● **YOUR GOAL**:
Give the number of lines in the listing that contain the word "exit", and nothing besides.

● **DATA TO USE**:
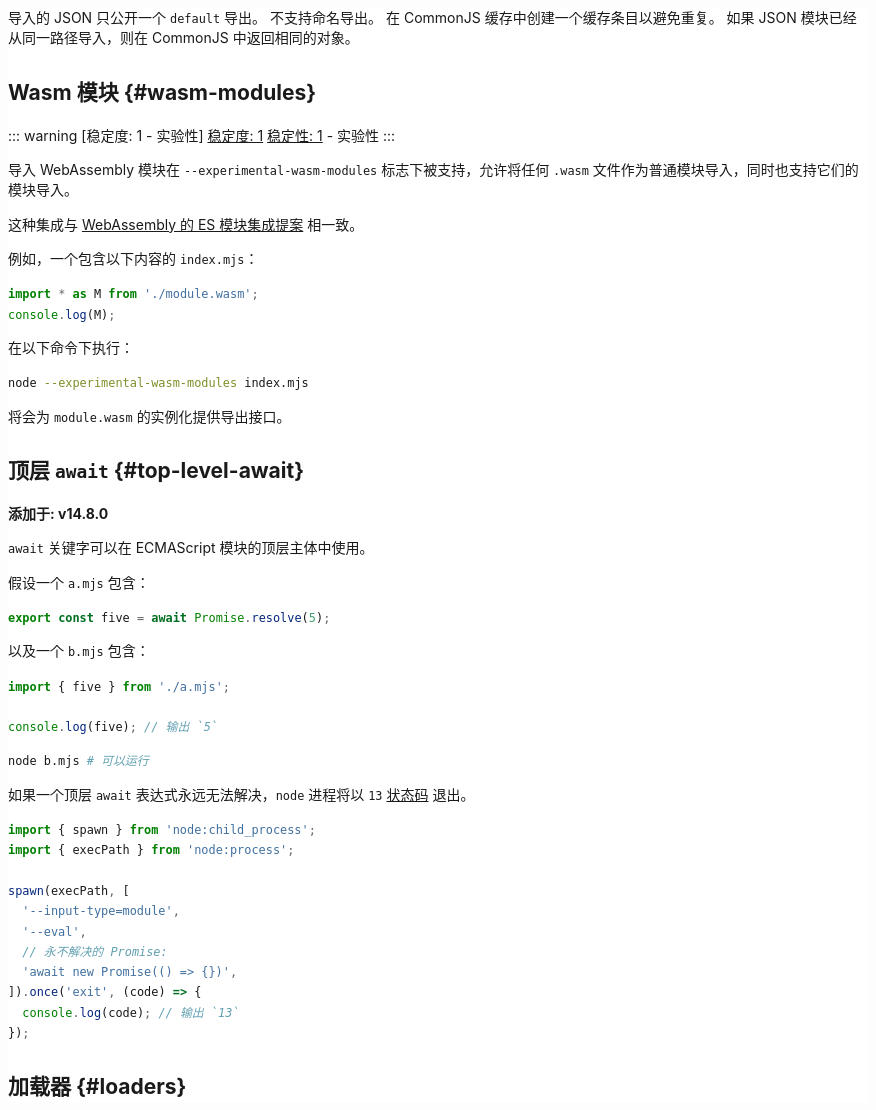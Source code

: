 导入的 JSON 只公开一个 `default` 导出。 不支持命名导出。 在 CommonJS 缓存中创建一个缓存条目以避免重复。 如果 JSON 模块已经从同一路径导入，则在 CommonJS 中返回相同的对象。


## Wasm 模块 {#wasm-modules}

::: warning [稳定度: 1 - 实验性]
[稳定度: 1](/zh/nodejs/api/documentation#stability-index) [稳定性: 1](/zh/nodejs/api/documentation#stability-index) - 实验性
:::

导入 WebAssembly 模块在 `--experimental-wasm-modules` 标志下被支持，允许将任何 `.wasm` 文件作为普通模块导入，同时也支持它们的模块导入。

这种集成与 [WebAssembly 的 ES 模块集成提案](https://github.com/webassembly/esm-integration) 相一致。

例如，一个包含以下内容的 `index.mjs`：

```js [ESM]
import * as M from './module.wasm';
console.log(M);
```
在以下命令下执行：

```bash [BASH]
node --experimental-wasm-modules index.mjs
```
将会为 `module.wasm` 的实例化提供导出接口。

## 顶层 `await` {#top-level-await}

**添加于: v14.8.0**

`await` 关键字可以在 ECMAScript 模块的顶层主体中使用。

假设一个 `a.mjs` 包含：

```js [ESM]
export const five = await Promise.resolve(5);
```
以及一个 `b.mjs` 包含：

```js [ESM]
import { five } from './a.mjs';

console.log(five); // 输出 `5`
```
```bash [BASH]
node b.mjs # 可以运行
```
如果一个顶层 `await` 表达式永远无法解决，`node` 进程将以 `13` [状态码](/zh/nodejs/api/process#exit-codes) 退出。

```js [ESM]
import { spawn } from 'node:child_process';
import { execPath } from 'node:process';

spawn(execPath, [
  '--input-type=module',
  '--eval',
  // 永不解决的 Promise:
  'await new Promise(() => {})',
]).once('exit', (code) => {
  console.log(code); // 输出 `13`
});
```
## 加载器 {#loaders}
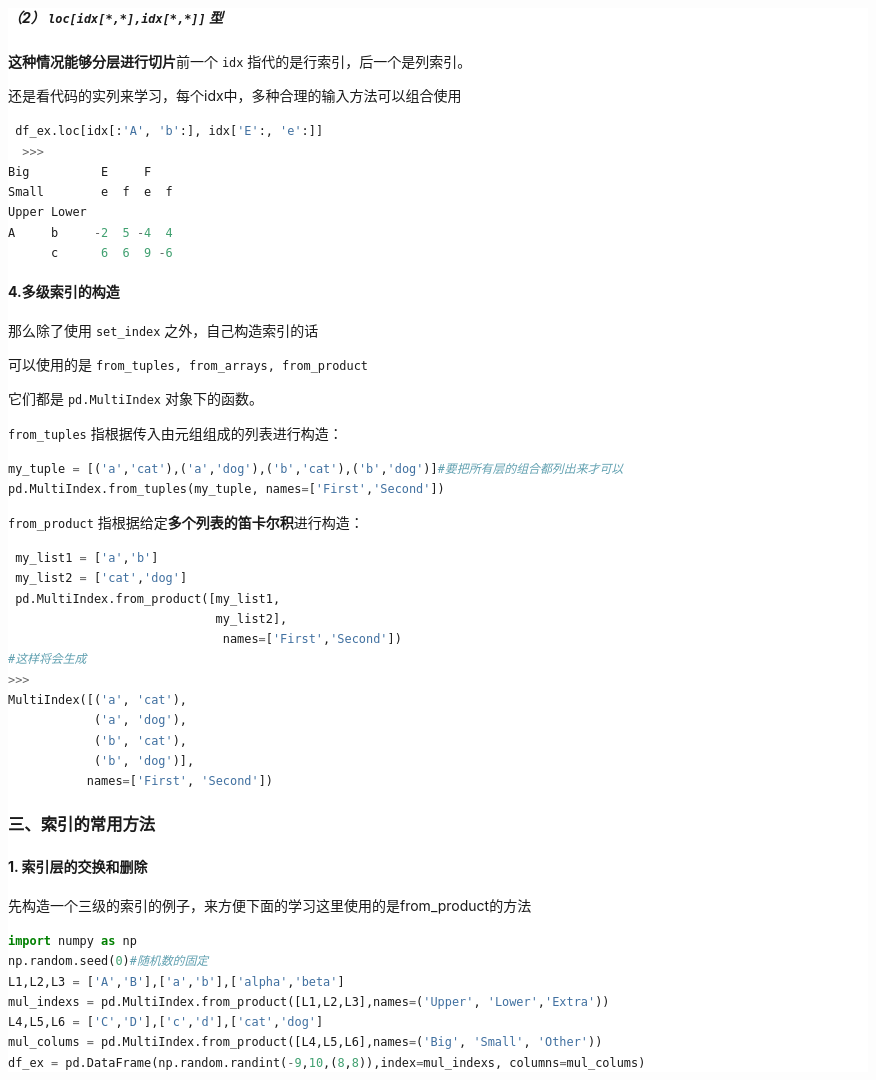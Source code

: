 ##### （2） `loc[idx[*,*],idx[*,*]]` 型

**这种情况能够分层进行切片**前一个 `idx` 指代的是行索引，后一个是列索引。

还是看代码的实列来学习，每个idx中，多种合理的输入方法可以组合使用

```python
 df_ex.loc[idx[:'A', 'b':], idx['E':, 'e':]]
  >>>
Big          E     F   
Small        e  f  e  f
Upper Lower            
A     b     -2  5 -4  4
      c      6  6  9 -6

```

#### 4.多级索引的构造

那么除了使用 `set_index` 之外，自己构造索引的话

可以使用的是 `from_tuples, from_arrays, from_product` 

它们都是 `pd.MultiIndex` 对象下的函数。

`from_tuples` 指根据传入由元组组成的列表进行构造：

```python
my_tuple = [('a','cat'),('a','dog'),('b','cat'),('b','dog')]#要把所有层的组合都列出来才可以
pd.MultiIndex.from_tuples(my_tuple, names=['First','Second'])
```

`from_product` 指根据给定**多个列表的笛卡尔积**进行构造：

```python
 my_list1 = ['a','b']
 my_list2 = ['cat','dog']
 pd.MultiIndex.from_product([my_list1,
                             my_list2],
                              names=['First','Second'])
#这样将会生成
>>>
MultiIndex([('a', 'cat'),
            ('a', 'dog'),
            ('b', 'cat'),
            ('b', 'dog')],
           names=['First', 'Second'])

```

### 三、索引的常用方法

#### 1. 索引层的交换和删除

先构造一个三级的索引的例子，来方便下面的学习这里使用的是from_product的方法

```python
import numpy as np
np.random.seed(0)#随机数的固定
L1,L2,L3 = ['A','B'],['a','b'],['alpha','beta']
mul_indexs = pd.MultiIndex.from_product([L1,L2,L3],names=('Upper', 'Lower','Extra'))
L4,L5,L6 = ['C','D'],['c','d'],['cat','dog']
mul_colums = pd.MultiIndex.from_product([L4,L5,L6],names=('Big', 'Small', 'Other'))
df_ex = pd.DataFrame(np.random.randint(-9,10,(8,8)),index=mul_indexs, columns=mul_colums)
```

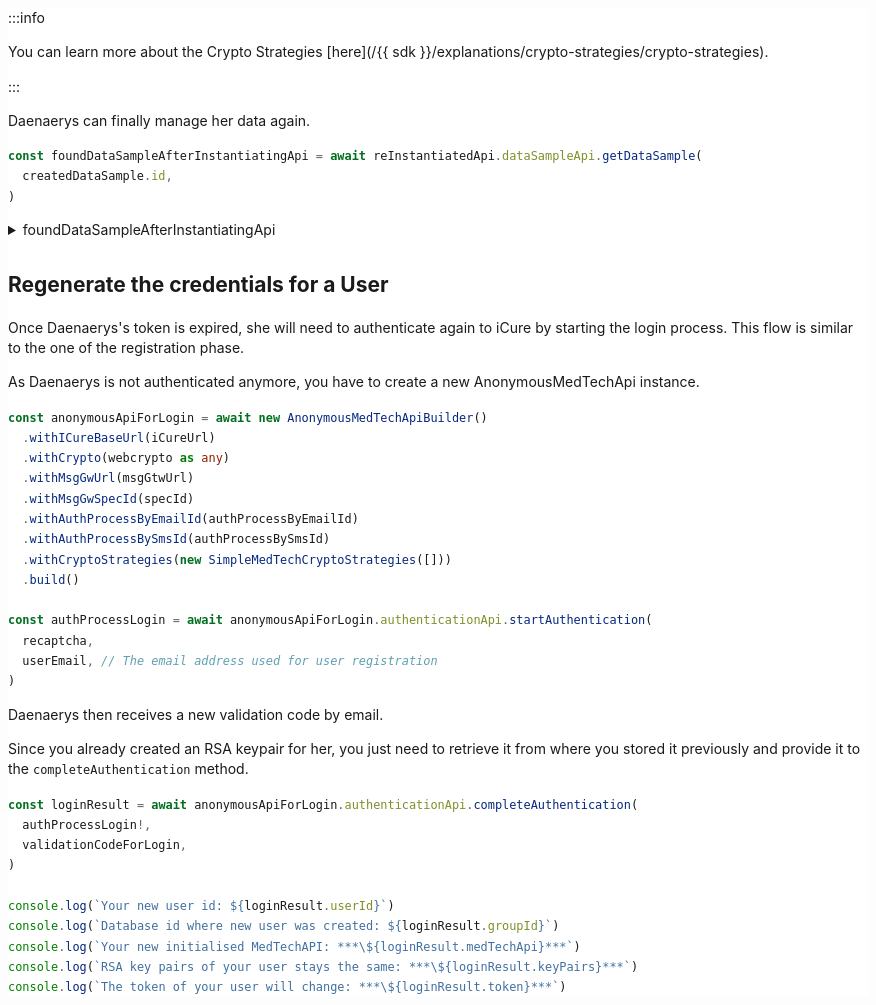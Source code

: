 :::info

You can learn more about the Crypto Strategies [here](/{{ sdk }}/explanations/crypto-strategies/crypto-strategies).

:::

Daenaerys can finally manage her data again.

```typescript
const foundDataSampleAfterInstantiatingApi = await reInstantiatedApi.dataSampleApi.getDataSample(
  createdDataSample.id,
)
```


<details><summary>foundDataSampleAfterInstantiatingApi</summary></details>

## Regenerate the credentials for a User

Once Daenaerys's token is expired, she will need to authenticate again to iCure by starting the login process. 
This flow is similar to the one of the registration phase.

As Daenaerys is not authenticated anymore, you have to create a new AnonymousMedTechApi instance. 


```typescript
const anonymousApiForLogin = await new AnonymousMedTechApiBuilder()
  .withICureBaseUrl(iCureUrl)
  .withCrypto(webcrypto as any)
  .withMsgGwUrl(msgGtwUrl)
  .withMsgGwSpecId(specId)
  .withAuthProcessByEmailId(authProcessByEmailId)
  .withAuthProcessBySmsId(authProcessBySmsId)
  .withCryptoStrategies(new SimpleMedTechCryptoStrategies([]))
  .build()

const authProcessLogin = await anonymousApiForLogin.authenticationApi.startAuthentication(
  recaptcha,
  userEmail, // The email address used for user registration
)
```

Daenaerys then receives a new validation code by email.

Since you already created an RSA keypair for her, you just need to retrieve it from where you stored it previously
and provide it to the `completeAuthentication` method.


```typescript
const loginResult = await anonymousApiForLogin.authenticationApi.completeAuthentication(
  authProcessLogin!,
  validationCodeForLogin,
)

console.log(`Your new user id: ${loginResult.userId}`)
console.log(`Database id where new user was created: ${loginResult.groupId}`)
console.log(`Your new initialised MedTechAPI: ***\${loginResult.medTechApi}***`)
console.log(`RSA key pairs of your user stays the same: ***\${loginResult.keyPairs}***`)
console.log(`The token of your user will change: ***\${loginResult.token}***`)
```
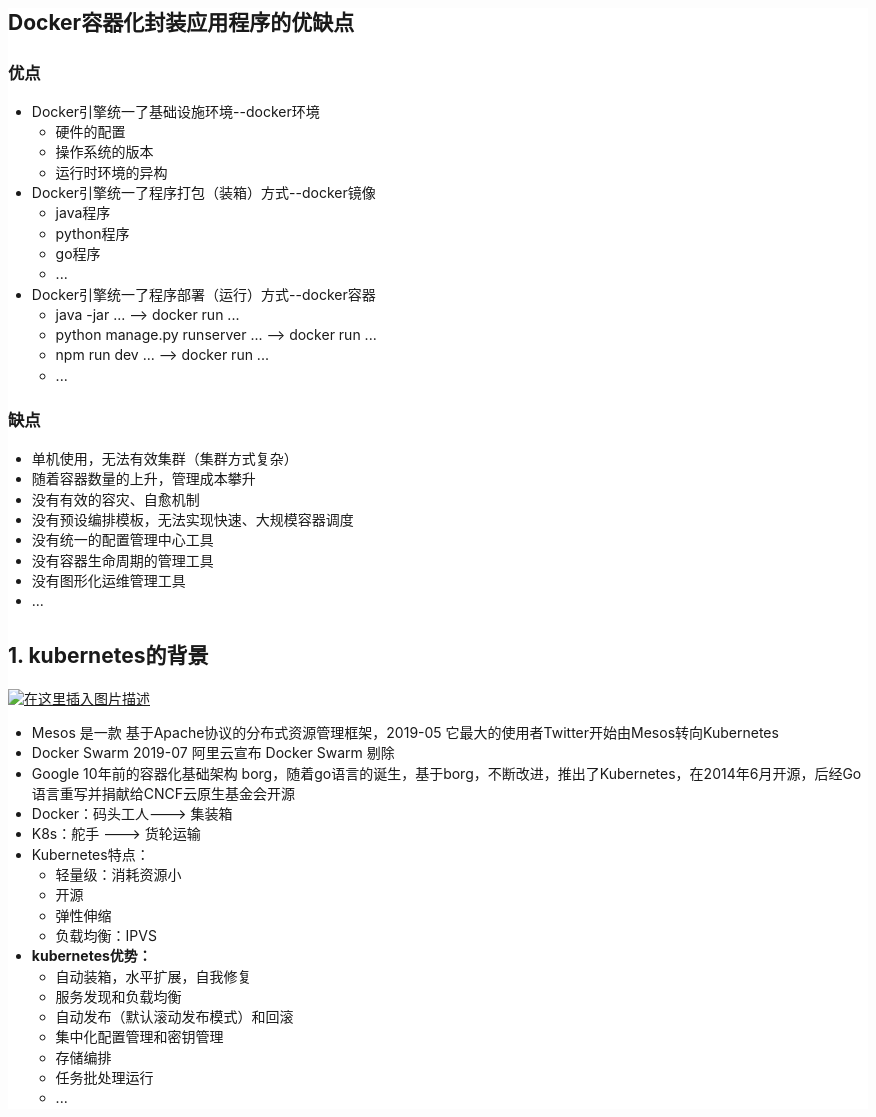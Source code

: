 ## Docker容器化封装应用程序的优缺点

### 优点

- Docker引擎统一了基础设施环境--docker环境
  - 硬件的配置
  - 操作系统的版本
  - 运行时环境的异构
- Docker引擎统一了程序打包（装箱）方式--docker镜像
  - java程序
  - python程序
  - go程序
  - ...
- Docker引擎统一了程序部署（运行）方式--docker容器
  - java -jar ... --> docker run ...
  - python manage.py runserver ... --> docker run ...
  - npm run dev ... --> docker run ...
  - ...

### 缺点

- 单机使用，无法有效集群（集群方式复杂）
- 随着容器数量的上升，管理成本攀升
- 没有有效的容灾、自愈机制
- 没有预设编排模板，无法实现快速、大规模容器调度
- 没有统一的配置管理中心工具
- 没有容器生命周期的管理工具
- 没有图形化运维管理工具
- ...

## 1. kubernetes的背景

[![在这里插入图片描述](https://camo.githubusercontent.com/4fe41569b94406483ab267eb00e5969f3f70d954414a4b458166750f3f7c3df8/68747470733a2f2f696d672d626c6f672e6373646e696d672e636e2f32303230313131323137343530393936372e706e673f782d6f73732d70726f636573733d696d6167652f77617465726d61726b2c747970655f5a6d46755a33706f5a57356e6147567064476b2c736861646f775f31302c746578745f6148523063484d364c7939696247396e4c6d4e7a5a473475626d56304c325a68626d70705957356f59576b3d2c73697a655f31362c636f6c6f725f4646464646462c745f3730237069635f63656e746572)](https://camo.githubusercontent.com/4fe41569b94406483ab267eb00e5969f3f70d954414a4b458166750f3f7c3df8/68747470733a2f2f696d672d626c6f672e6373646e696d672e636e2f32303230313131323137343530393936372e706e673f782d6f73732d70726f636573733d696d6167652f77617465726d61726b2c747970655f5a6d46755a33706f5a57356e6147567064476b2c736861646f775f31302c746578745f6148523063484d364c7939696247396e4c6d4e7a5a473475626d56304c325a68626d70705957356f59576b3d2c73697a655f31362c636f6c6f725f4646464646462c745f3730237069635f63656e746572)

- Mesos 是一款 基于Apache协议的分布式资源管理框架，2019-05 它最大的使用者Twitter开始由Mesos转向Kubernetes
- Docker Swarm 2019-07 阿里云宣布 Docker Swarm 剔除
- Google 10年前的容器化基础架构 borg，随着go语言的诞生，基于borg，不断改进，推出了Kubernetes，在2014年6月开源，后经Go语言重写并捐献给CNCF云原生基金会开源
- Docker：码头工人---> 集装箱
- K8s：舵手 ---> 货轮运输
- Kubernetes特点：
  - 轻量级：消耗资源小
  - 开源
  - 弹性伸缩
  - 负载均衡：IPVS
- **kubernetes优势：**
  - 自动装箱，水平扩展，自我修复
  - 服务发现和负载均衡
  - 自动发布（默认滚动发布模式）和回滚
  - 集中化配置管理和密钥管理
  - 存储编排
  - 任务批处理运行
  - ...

● **ANSWER TO THE EXERCISE**:
2